Bard said that the endowment pledge from Mr. Soros, along with Bard’s matching contributions, would endow the College’s full array of student financial aid, faculty, and programs; enable the College to sustain its mission and to grow its international profile; and begin its endowment drive with $750 million.

“This is the most historic moment since the college’s founding in 1860,” said Bard College President Leon Botstein. “When this endowment drive is complete, Bard will have a $1 billion endowment, which will ensure its pioneering mission and its academic excellence for the future.”

Michael Bloomberg
In May, billionaire philanthropist Michael Bloomberg donated $150 million for the advancement of studies in the fields of STEM – Science, Technology, Engineering and Mathematics, among minorities in advanced education.

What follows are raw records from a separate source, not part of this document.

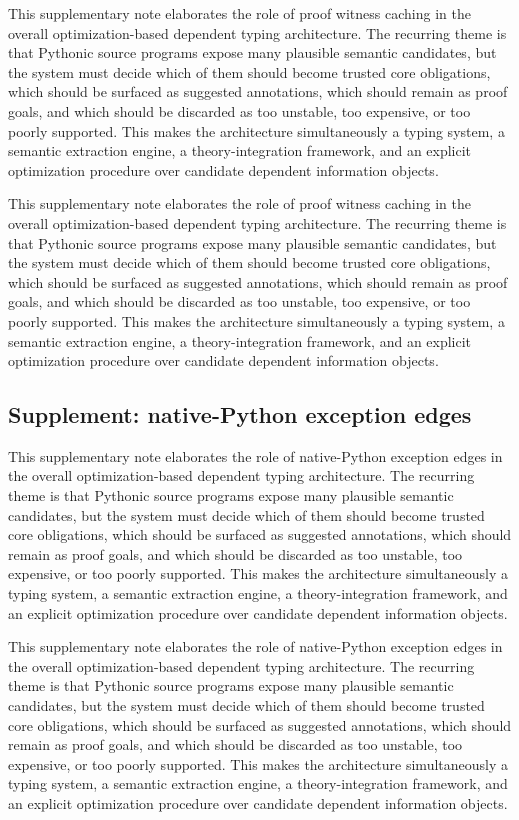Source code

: \documentclass[11pt]{article}
\theoremstyle{definition}
\theoremstyle{plain}
\begin{document}
This supplementary note elaborates the role of proof witness caching in the overall
optimization-based dependent typing architecture. The recurring theme is that
Pythonic source programs expose many plausible semantic candidates, but the
system must decide which of them should become trusted core obligations, which
should be surfaced as suggested annotations, which should remain as proof
goals, and which should be discarded as too unstable, too expensive, or too
poorly supported. This makes the architecture simultaneously a typing system,
a semantic extraction engine, a theory-integration framework, and an explicit
optimization procedure over candidate dependent information objects.

This supplementary note elaborates the role of proof witness caching in the overall
optimization-based dependent typing architecture. The recurring theme is that
Pythonic source programs expose many plausible semantic candidates, but the
system must decide which of them should become trusted core obligations, which
should be surfaced as suggested annotations, which should remain as proof
goals, and which should be discarded as too unstable, too expensive, or too
poorly supported. This makes the architecture simultaneously a typing system,
a semantic extraction engine, a theory-integration framework, and an explicit
optimization procedure over candidate dependent information objects.

\subsection{Supplement: native-Python exception edges}
This supplementary note elaborates the role of native-Python exception edges in the overall
optimization-based dependent typing architecture. The recurring theme is that
Pythonic source programs expose many plausible semantic candidates, but the
system must decide which of them should become trusted core obligations, which
should be surfaced as suggested annotations, which should remain as proof
goals, and which should be discarded as too unstable, too expensive, or too
poorly supported. This makes the architecture simultaneously a typing system,
a semantic extraction engine, a theory-integration framework, and an explicit
optimization procedure over candidate dependent information objects.

This supplementary note elaborates the role of native-Python exception edges in the overall
optimization-based dependent typing architecture. The recurring theme is that
Pythonic source programs expose many plausible semantic candidates, but the
system must decide which of them should become trusted core obligations, which
should be surfaced as suggested annotations, which should remain as proof
goals, and which should be discarded as too unstable, too expensive, or too
poorly supported. This makes the architecture simultaneously a typing system,
a semantic extraction engine, a theory-integration framework, and an explicit
optimization procedure over candidate dependent information objects.
\end{document}
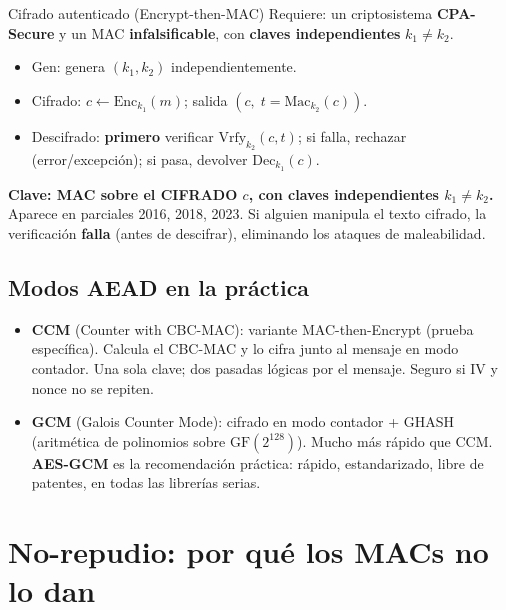 \documentclass[11pt,a4paper]{article}
\begin{document}
\begin{definicion}{Cifrado autenticado (Encrypt-then-MAC)}
Requiere: un criptosistema \textbf{CPA-Secure} y un MAC \textbf{infalsificable},
con \textbf{claves independientes} $k_1 \neq k_2$.
\begin{itemize}[leftmargin=1.4em,nosep]
  \item $\mathrm{Gen}$: genera $(k_1, k_2)$ independientemente.
  \item Cifrado: $c \leftarrow \mathrm{Enc}_{k_1}(m)$; salida $(c,\; t=\mathrm{Mac}_{k_2}(c))$.
  \item Descifrado: \textbf{primero} verificar $\mathrm{Vrfy}_{k_2}(c,t)$; si falla,
        rechazar (error/excepci\'on); si pasa, devolver $\mathrm{Dec}_{k_1}(c)$.
\end{itemize}
\end{definicion}

\begin{destacado}
\textbf{Clave: MAC sobre el CIFRADO $c$, con claves independientes $k_1\neq k_2$.}
Aparece en parciales 2016, 2018, 2023.  Si alguien manipula el texto cifrado,
la verificaci\'on \textbf{falla} (antes de descifrar), eliminando los ataques de
maleabilidad.
\end{destacado}

\subsection{Modos AEAD en la pr\'actica}

\begin{itemize}[leftmargin=1.4em]
  \item \textbf{CCM} (Counter with CBC-MAC): variante MAC-then-Encrypt (prueba
        espec\'ifica).  Calcula el CBC-MAC y lo cifra junto al mensaje en modo
        contador.  Una sola clave; dos pasadas l\'ogicas por el mensaje.
        Seguro si IV y nonce no se repiten.
  \item \textbf{GCM} (Galois Counter Mode): cifrado en modo contador + GHASH
        (aritm\'etica de polinomios sobre $\mathrm{GF}(2^{128})$).
        Mucho m\'as r\'apido que CCM.
        \textbf{AES-GCM} es la recomendaci\'on pr\'actica: r\'apido,
        estandarizado, libre de patentes, en todas las librer\'ias serias.
\end{itemize}

\section{No-repudio: por qu\'e los MACs no lo dan}
\end{document}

Bloomberg Philanthropies donated the money to John Hopkins University for the Vivien Thomas Scholars Initiative.

The Vivien Thomas Scholars Initiative is devoted to addressing historic underrepresentation in science, technology, engineering, and math (STEM) fields, and preparing a new, more diverse generation of researchers and scholars to assume leadership roles in tackling some of the world’s greatest challenges. The $150 million effort funded by Bloomberg Philanthropies will be endowed to create additional pathways for students from Historically Black Colleges and Universities (HBCUs) and Minority Serving Institutions (MSIs) to pursue and receive PhDs in STEM fields.

Mark Cuban
Billionaire Mark Cuban really wants kids and teens to spend their summer reading. Last summer he helped to promote summer reading challenges.

In a video he recorded for the Carnegie Library of Pittsburgh, Mark Cuban said, “Growing up in the South Hills was amazing for me, but do you know what was even more amazing? Every summer, being able to read books about the things I dreamed of. I dreamed of traveling. I dreamed of starting a business.”

David Geffen
In July, entertainment mogul David Geffen donated $150 million to the Yale School of Drama. The money will be used to make the school’s program tuition-free for all of its students. The donation came after David Geffen had already endowed an auditorium for The National Library of Israel (NLI) now under construction.

The David Geffen Auditorium will be located at the new NLI campus which is being built up in the Givat Ram area of Jerusalem. The location is right by the Givat Ram campus of the Hebrew University which hosts the school’s humanities and social science divisions. It is also just opposite Israel’s government complex where the Knesset and ministry office buildings are located.

Sandor Frankel, The Accidental Philanthropist
What would you do if one day you ended up managing a $5.4 billion charitable estate, and were given carte blanche to leverage this to better the world?

While this may sound like a fairytale, it really happened to Sandor (Sandy) Frankel, a New York attorney who had the opportunity of living out precisely this dream through his famous ultra-wealthy client, Ms. Leona Helmsley. She wasn’t the only client he represented, but definitely she was the most flamboyant – and the wealthiest.

OK, so Frankel didn’t give away his own money. But he did give away Leona Helmsley’s money. Helmsley was born Lena Mindy Rosenthal in New York to Jewish family immigrants from Poland.